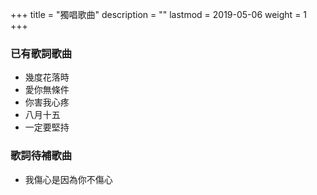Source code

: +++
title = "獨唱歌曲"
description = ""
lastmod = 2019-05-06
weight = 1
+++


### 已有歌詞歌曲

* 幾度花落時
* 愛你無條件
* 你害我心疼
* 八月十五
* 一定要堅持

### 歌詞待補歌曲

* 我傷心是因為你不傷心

--------------------

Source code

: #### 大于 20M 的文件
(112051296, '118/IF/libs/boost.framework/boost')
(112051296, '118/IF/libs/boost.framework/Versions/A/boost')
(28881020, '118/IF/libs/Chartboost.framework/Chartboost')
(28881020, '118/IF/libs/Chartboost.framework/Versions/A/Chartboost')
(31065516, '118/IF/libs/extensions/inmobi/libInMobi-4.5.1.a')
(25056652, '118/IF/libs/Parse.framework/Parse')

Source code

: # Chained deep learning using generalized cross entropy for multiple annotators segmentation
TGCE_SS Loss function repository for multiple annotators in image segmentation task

--------------------

DIRECTIONS:
Scan the records above for the word "Chartboost" and return every line where it occurs.

SOLUTION TO THIS TASK:
(28881020, '118/IF/libs/Chartboost.framework/Chartboost')
(28881020, '118/IF/libs/Chartboost.framework/Versions/A/Chartboost')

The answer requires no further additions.